Yine güzel ve güneşli bir güne uynamıştım. Annemin hazırladığı kahvalatı kokusu burnuma usul usul doluyordu. ''Lee Jeno hemen kahvaltıya'' diye seslendi annem. '' Tamam anne süslenip geliyorum '' diyerek karşılık verdim. ''Kokoş bir oğlum olucağını hiç düşünmezdim'' diye söylendi annem, kıkırdadım. Banyoda işlerimi hallettim ve kıyafetlerimi seçtim.
Kahvaltıda hızlıca atıştırıp, kraliçemin yanağına bir öpücük konudurup kapıya koşarken annemin arkamdan söylenmelerini duyabiliyordum. Ama geç kalıyordum ve markın söylenmelerini çekemezdim. Sokakta ilerken ufukta sabah sabah çoktan tartışmaya başlamış markhyuck ikilisini gördüm.
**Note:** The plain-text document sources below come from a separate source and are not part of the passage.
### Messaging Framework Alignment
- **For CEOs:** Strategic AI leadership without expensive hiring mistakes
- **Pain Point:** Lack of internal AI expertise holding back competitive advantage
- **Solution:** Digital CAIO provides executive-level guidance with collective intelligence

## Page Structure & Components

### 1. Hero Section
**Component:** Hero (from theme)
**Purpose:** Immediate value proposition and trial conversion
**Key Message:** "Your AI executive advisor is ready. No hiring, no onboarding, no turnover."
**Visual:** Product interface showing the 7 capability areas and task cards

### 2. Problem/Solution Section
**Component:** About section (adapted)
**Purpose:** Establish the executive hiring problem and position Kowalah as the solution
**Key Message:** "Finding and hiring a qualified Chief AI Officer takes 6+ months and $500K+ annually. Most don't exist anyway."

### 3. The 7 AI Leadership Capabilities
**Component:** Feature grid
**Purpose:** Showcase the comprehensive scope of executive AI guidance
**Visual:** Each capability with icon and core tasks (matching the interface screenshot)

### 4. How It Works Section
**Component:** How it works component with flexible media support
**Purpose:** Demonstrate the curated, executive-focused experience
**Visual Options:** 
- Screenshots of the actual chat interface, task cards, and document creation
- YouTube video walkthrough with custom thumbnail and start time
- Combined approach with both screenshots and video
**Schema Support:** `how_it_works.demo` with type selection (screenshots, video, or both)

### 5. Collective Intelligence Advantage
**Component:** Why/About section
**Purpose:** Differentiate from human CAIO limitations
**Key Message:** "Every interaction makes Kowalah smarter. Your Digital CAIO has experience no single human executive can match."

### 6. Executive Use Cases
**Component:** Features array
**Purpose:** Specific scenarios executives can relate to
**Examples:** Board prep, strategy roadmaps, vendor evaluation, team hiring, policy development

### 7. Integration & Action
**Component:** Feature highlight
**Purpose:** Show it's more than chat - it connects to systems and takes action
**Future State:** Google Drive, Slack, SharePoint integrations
- Önce sen bana çarptın mark lee
- Hah kafan öyle havadaki benim gibi parlayan birini bile göremiyorsun hyuck
- Fullsun olan benim lee ego bey dolayısıyla parlayanda benim
- Ne fullsun ama ışığını bugün açmayı unutmuşsunuz sayın güneş bey zira önünüzü bile göremiycek hale gelmişsiniz.
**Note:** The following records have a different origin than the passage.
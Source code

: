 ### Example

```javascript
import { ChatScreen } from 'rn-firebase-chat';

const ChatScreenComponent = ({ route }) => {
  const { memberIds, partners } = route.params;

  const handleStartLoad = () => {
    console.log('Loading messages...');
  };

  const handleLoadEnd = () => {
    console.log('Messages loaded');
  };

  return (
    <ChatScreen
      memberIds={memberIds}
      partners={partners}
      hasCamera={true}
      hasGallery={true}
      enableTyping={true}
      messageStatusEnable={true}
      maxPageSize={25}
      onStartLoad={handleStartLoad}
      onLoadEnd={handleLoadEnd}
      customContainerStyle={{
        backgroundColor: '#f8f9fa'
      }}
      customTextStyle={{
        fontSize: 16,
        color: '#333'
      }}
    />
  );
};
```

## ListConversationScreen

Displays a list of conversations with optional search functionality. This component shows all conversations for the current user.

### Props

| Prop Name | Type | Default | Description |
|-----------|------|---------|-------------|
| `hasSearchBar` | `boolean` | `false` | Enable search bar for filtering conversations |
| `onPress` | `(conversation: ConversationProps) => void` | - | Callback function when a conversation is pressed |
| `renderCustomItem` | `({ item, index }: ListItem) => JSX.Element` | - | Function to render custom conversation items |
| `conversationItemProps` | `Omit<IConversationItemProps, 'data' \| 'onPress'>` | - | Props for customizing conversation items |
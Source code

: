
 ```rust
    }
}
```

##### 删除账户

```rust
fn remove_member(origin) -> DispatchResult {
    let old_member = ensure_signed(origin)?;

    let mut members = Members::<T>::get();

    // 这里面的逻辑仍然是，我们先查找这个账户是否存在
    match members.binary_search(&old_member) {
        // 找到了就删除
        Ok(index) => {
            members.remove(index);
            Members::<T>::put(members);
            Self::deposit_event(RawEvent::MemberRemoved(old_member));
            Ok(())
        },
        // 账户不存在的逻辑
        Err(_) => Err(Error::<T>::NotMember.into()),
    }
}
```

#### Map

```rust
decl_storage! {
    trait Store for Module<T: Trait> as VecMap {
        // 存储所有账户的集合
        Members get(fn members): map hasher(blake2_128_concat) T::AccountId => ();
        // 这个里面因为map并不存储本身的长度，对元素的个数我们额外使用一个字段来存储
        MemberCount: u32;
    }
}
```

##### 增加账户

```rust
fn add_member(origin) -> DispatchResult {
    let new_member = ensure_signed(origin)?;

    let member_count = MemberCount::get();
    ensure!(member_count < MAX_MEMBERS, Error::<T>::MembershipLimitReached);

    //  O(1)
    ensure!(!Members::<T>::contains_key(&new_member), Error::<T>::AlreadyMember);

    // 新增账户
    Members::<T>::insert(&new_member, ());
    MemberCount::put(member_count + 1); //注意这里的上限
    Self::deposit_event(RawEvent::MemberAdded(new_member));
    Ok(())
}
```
Hararetli didişmelerini ikisinin omuzlarına kollarımı atıp asılarak durdurdum. Tüm şehir ve ben markhyuckun bu klasik didişmelerine alışmıştık.
- Jeno beybiniz geldi yine neden didişiyorsunuz.
- Jeno mark ayısı bana çarptı ve benden özür bekliyor utanmadan
Mark cevap vermeden ağzını kapattım eğer daha uzatırlarsa okula geç kalıcaktık.
- Bunu sonra tartışırız beyler şimdi marş marş okula, diyip onları hızlandırdım. Okul kapısında Renjun öğretmenin arabasıda okula yaklaşıyordu. Önemsemeden ilerliyorduk ancak Renjun öğretmenin arabasına herkes şaşkınca bakıyordu ve mark 'ne oluyor' diyip arkasını döndü. Onunla birlikte bizde dönerken Renjun öğretmenle arabadan inen tanınmadık yüzü gördük. Bu şu Renjun öğretmenin bahsettiği okula yeni transfer olan kuzeni olmalıydı. Sarı saçları ve uzun boyu vardı sallanan küpeleri göz alıcıydı. Ne yapıyordum böyle gördükleri ilk yakışıklı erkeğe çıldıran kızlar gibi çocuğu röntgenliyordum resmen. Yüzünde tek mimik oynamadan ilerlerken birden kafasını çevirip tam gözlerimin içine baktı. Bir kaç saniye sürmüştü ama sanki saatler sürmüş gibi hissettirdi. Hyuck beni dürterken 'salyalarını sil bide istersen Jeno' diyerek beni uyardı. Haklıydı kendime gelip bu yeni çocuğu görmezden gelmeye karar verip okula doğru yürümeye başladık sonuçta bizim sınıfta olma ihtimali neydi ki?